#[2] has a conf generator website? My experience with hard coded conf files is users run with settings they don't understand.
Bitcoin Core question:
Am I missing something here, or?
There is no longer a static example bitcoin.conf, so you have to generate it dynamically using a script (contrib/devtools/gen-bitcoin-conf.sh), but that script is not part of the binary distribution? (right?)
And there isn't documentation listing the meaning of all the configuration options to put into the file (which is what you get by running the above script, I believe)? (maybe I'm wrong? my searching is drawing a blank). As an example of that, see this:
https://github.com/MrChrisJ/fullnode/blob/master/Setup_Guides/bitcoin.conf
.. but that's very old, and obv it's better to be able to create your own.
It used to be the case a long time ago that running bitcoind would autogenerate a bitcoin.conf, but that's no longer true either.
How does someone running bitcoind from the binary distribution, figure out how to set config options?
Discussion
That's not an argument against having the comments explaining the meaning of each variable.
It's debatable whether it's an argument against doing what e.g.
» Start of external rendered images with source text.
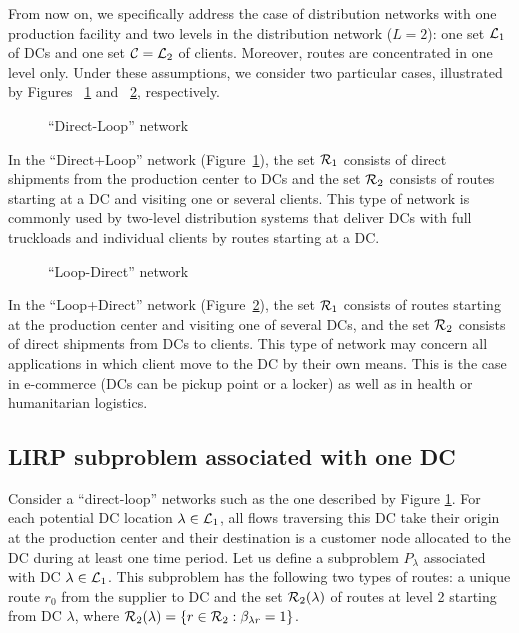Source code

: \documentclass[a4paper,10pt]{article}
\begin{document}
\begin{linenumbers}
From now on, we specifically address the case of distribution networks with one production facility and two levels
in the distribution network ($L=2$): one set $\mathcal{L}_1$ of DCs and one set $\mathcal{C}=\mathcal{L}_2$ of clients. 
Moreover, routes are concentrated in one level only. 
Under these assumptions, we consider two particular cases, illustrated by Figures ~\ref{fig:dl} and ~\ref{fig:ld}, respectively. 

\begin{figure}[htbp]
	\centering
	\caption{ ``Direct-Loop'' network}
	\label{fig:dl}
	
\end{figure}

In the ``Direct+Loop'' network (Figure~\ref{fig:dl}), the set $\mathcal{R}_1$ consists of direct shipments from the production center to DCs  and the set $\mathcal{R}_2$ consists of routes starting at a DC and visiting one or several clients.  This type of network is commonly used by two-level distribution systems that deliver DCs with full truckloads and individual clients by routes starting at a DC.

\begin{figure}[htbp]
	\centering
	\caption{``Loop-Direct'' network}
	\label{fig:ld}
\end{figure}
 
 
In the ``Loop+Direct'' network (Figure~\ref{fig:ld}), the set $\mathcal{R}_1$  consists of routes starting at the production center and visiting one of several DCs, and the set $\mathcal{R}_2$ consists of direct shipments from DCs to clients. This type of network may concern all applications in which client move to the DC by their own means. This is the case in e-commerce (DCs can be pickup point or a locker) as well as in health or humanitarian logistics. 


\subsection{LIRP subproblem associated with one DC}

Consider a ``direct-loop'' networks such as the one described by Figure \ref{fig:dl}. 
For each potential DC location $\lambda\in \mathcal{L}_1$, all flows traversing this DC take their origin at the production center and their destination is a customer node allocated to the DC during at least one time period. 
Let us define a subproblem $P_{\lambda}$ associated with DC $\lambda \in \mathcal{L}_1$. 
This subproblem has the following two types of routes: 
a unique route $r_0$ from the supplier to DC
and the set $\mathcal{R}_2(\lambda)$ of routes at level 2 starting from DC $\lambda$, where 
$\mathcal{R}_2(\lambda)=\left\{r\in\mathcal{R}_2: \beta_{\lambda r}=1\right\}$. 
%


\end{linenumbers}
\end{document}
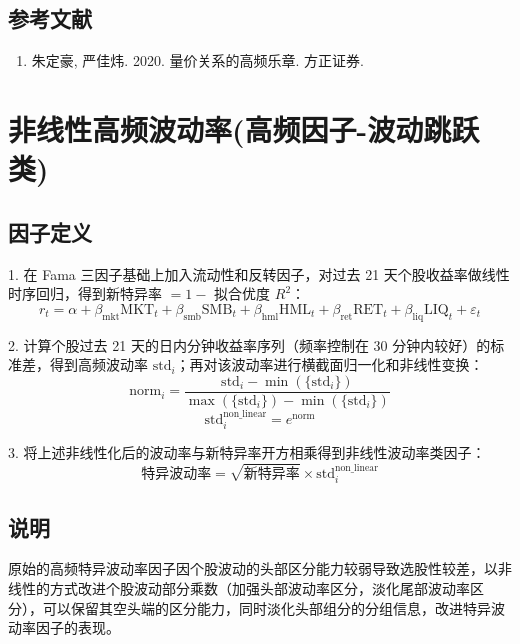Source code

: \documentclass{article}
\begin{document}
\subsection{参考文献}
\begin{enumerate}
    \item 朱定豪, 严佳炜. 2020. 量价关系的高频乐章. 方正证券.
\end{enumerate}

\section{非线性高频波动率(高频因子-波动跳跃类)}

\subsection{因子定义}

1. 在 Fama 三因子基础上加入流动性和反转因子，对过去 21 天个股收益率做线性时序回归，得到新特异率 \( = 1 - \) 拟合优度 \( R^2 \)：
\begin{equation}
    r_t = \alpha + \beta_{\mathrm{mkt}} \mathrm{MKT}_t + \beta_{\mathrm{smb}} \mathrm{SMB}_t + \beta_{\mathrm{hml}} \mathrm{HML}_t + \beta_{\mathrm{ret}} \mathrm{RET}_t + \beta_{\mathrm{liq}} \mathrm{LIQ}_t + \varepsilon_t
\end{equation}

2. 计算个股过去 21 天的日内分钟收益率序列（频率控制在 30 分钟内较好）的标准差，得到高频波动率 \( \mathrm{std}_i \)；再对该波动率进行横截面归一化和非线性变换：
\begin{equation}
    \mathrm{norm}_i = \frac{\mathrm{std}_i - \min(\{\mathrm{std}_i\})}{\max(\{\mathrm{std}_i\}) - \min(\{\mathrm{std}_i\})}
\end{equation}
\begin{equation}
    \mathrm{std}_i^{\mathrm{non\_linear}} = e^{\mathrm{norm}}
\end{equation}

3. 将上述非线性化后的波动率与新特异率开方相乘得到非线性波动率类因子：
\begin{equation}
    \text{特异波动率} = \sqrt{\text{新特异率}} \times \mathrm{std}_i^{\mathrm{non\_linear}}
\end{equation}

\subsection{说明}
原始的高频特异波动率因子因个股波动的头部区分能力较弱导致选股性较差，以非线性的方式改进个股波动部分乘数（加强头部波动率区分，淡化尾部波动率区分），可以保留其空头端的区分能力，同时淡化头部组分的分组信息，改进特异波动率因子的表现。
\end{document}
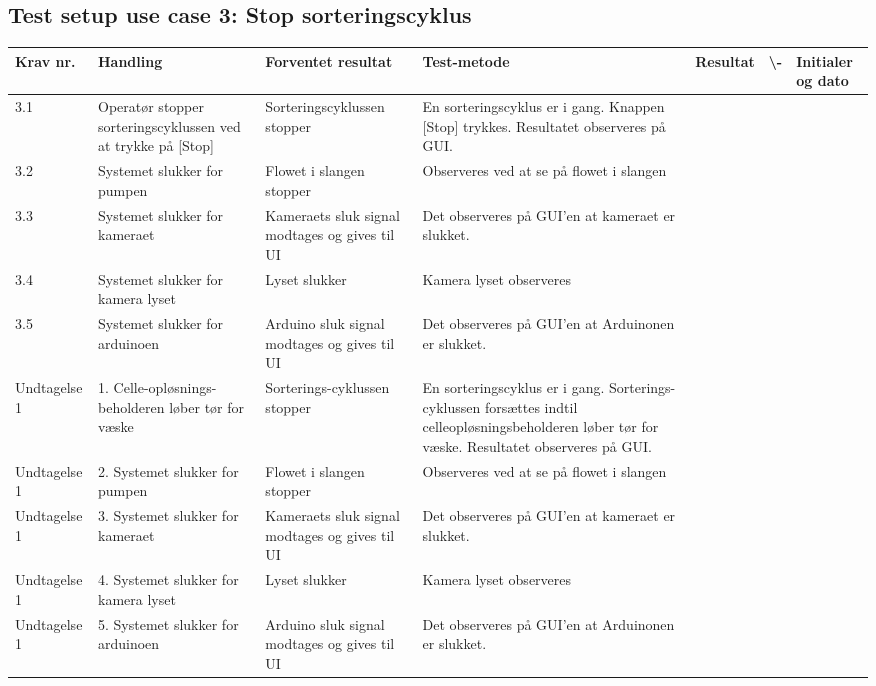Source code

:   \subsection{Test setup use case 3: Stop sorteringscyklus}
\begin{center}
		\begin{longtable}{ | m{1.785cm} | m{1.785cm}| m{1.785cm}| m{1.785cm}| m{1.785cm}| m{1.785cm}|m{1.785cm}| } 
			\hline
			\textbf{Krav nr.} &\textbf{ Handling} & \textbf{Forventet resultat} & \textbf{Test-metode} &\textbf{Resultat} & \textbf{ \checkmark \textbackslash -} & \textbf{Initialer og dato} \\ 
			
			\hline
			3.1 &  Operatør stopper sorteringscyklussen ved at trykke på [Stop] & Sorteringscyklussen stopper & En sorteringscyklus er i gang. Knappen [Stop] trykkes. Resultatet observeres på GUI.  &  & & \\
			\hline
			
			\hline
			3.2 &  Systemet slukker for pumpen & Flowet i slangen stopper & Observeres ved at se på flowet i slangen &  & & \\
			\hline
			
			3.3 &  Systemet slukker for kameraet  & Kameraets sluk signal modtages og gives til UI & Det observeres på GUI’en at kameraet er slukket.  &  & & \\
			\hline
			
			3.4 &  Systemet slukker for kamera lyset  & Lyset slukker & Kamera lyset observeres  &  & & \\
			\hline
			
			3.5 &  Systemet slukker for arduinoen & Arduino sluk signal modtages og gives til UI & Det observeres på GUI’en at Arduinonen er slukket. &  & & \\
			\hline
			
			Undtagelse 1 &  1. Celle-opløsnings-beholderen løber tør for væske & Sorterings-cyklussen stopper & En sorteringscyklus er i gang. Sorterings-cyklussen forsættes indtil celleopløsningsbeholderen løber tør for væske. Resultatet observeres på GUI.  & & \\
			\hline
			
	
			Undtagelse 1 &  2. Systemet slukker for pumpen & Flowet i slangen stopper & Observeres ved at se på flowet i slangen &  & & \\
			\hline
			
			Undtagelse 1 &  3. Systemet slukker for kameraet  & Kameraets sluk signal modtages og gives til UI & Det observeres på GUI’en at kameraet er slukket.  &  & & \\
			\hline
			
			Undtagelse 1 &  4. Systemet slukker for kamera lyset  & Lyset slukker & Kamera lyset observeres  &  & & \\
			\hline
			
			Undtagelse 1 &  5. Systemet slukker for arduinoen & Arduino sluk signal modtages og gives til UI & Det observeres på GUI’en at Arduinonen er slukket. &  & & \\
			\hline			
			
		\end{longtable}
		
	\end{center}
	\pagebreak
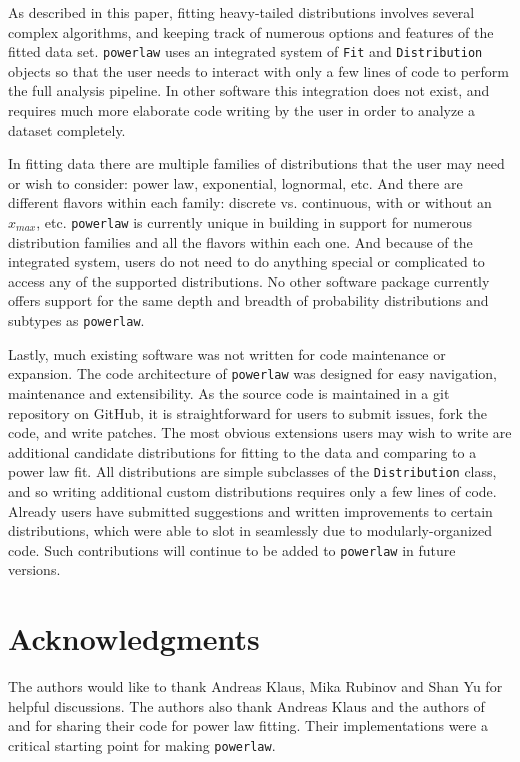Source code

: \documentclass[10pt]{article}
\begin{document}
 
 As described in this paper, fitting heavy-tailed distributions involves several complex algorithms, and keeping track of numerous options and features of the fitted data set. \verb$powerlaw$ uses an integrated system of \verb$Fit$ and \verb$Distribution$ objects so that the user needs to interact with only a few lines of code to perform the full analysis pipeline. In other software this integration does not exist, and requires much more elaborate code writing by the user in order to analyze a dataset completely.
 
 In fitting data there are multiple families of distributions that the user may need or wish to consider: power law, exponential, lognormal, etc. And there are different flavors within each family: discrete vs. continuous, with or without an $x_{max}$, etc. \verb$powerlaw$ is currently unique in building in support for numerous distribution families and all the flavors within each one. And because of the integrated system, users do not need to do anything special or complicated to access any of the supported distributions. No other software package currently offers support for the same depth and breadth of probability distributions and subtypes as \verb$powerlaw$.
 
 Lastly, much existing software was not written for code maintenance or expansion. The code architecture of \verb$powerlaw$ was designed for easy navigation, maintenance and extensibility. As the source code is maintained in a git repository on GitHub, it is straightforward for users to submit issues, fork the code, and write patches. The most obvious extensions users may wish to write are additional candidate distributions for fitting to the data and comparing to a power law fit. All distributions are simple subclasses of the \verb$Distribution$ class, and so writing additional custom distributions requires only a few lines of code. Already users have submitted suggestions and written improvements to certain distributions, which were able to slot in seamlessly due to modularly-organized code. Such contributions will continue to be added to \verb$powerlaw$ in future versions.
 
 \section*{Acknowledgments}
 The authors would like to thank Andreas Klaus, Mika Rubinov and Shan Yu for helpful discussions. The authors also thank Andreas Klaus and the authors of \cite{Clauset2009} and \cite{Ginsburg2012} for sharing their code for power law fitting. Their implementations were a critical starting point for making \verb$powerlaw$.
 
\end{document}
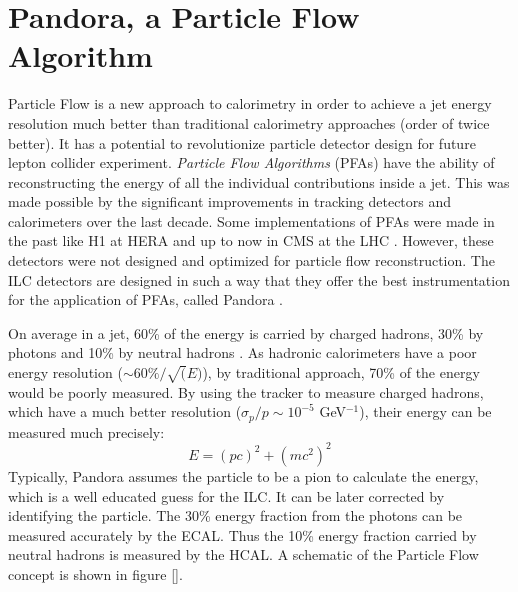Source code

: \section{Pandora, a Particle Flow Algorithm}
\label{sec:PFA}

Particle Flow is a new approach to calorimetry in order to achieve a jet energy resolution much better than traditional calorimetry approaches (order of twice better). It has a potential to revolutionize particle detector design for future lepton collider experiment. \textit{Particle Flow Algorithms} (PFAs) have the ability of reconstructing the energy of all the individual contributions inside a jet. This was made possible by the significant improvements in tracking detectors and calorimeters over the last decade. Some implementations of PFAs were made in the past like H1 at HERA \cite{Abt:1994ye} and up to now in CMS at the LHC \cite{Sirunyan:2017ulk}. However, these detectors were not designed and optimized for particle flow reconstruction. The ILC detectors are designed in such a way that they offer the best instrumentation for the application of PFAs, called Pandora \cite{Marshall2013}.

On average in a jet, 60\% of the energy is carried by charged hadrons, 30\% by photons and 10\% by neutral hadrons \cite{Ebrahimi:394104}. As hadronic calorimeters have a poor energy resolution ($\sim 60\%/\sqrt(E)$), by traditional approach, 70\% of the energy would be poorly measured. By using the tracker to measure charged hadrons, which have a much better resolution ($\sigma_p/p \sim 10^{-5}$ GeV$^{-1}$), their energy can be measured much precisely:
\begin{equation}
  E = (pc)^2 + (mc^2)^2
\end{equation}
Typically, Pandora assumes the particle to be a pion to calculate the energy, which is a well educated guess for the ILC. It can be later corrected by identifying the particle. The 30\% energy fraction from the photons can be measured accurately by the ECAL. Thus the 10\% energy fraction carried by neutral hadrons is measured by the HCAL. A schematic of the Particle Flow concept is shown in figure \ref{}.
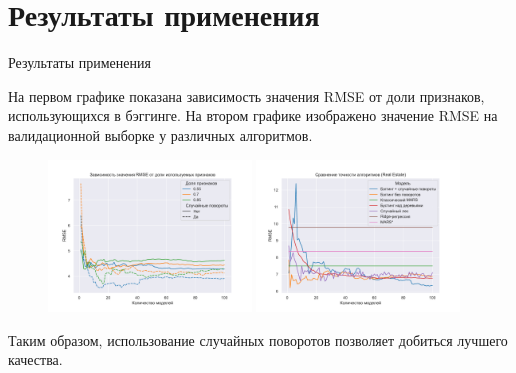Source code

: \documentclass[10pt,pdf,hyperref={unicode}]{beamer}
\begin{document}
\section{Результаты применения}
\begin{frame}{Результаты применения}
\justifying

На первом графике показана зависимость значения RMSE от доли признаков, использующихся в бэггинге. На втором графике изображено значение RMSE на валидационной выборке у различных алгоритмов.
\begin{figure}[h!]
\includegraphics[width=0.48\textwidth]{../figures/be_subsample.pdf}
\includegraphics[width=0.48\textwidth]{../figures/re_valmodels_2.pdf}
\end{figure}

Таким образом, использование случайных поворотов позволяет добиться лучшего качества.

\end{frame}

\end{document}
Tor does and have all the useful variables *there*, with defaults, and commented out where appropriate.
The main thing is the documentation. I would be fine with just having it in external documentation.
In particular it doesn't make sense to put the generation function in an area only realistically accessible to developers, when non-dev users need this (in a sense that's the whole point of config files - to translate functionality manipulation into a form that non-developers can use).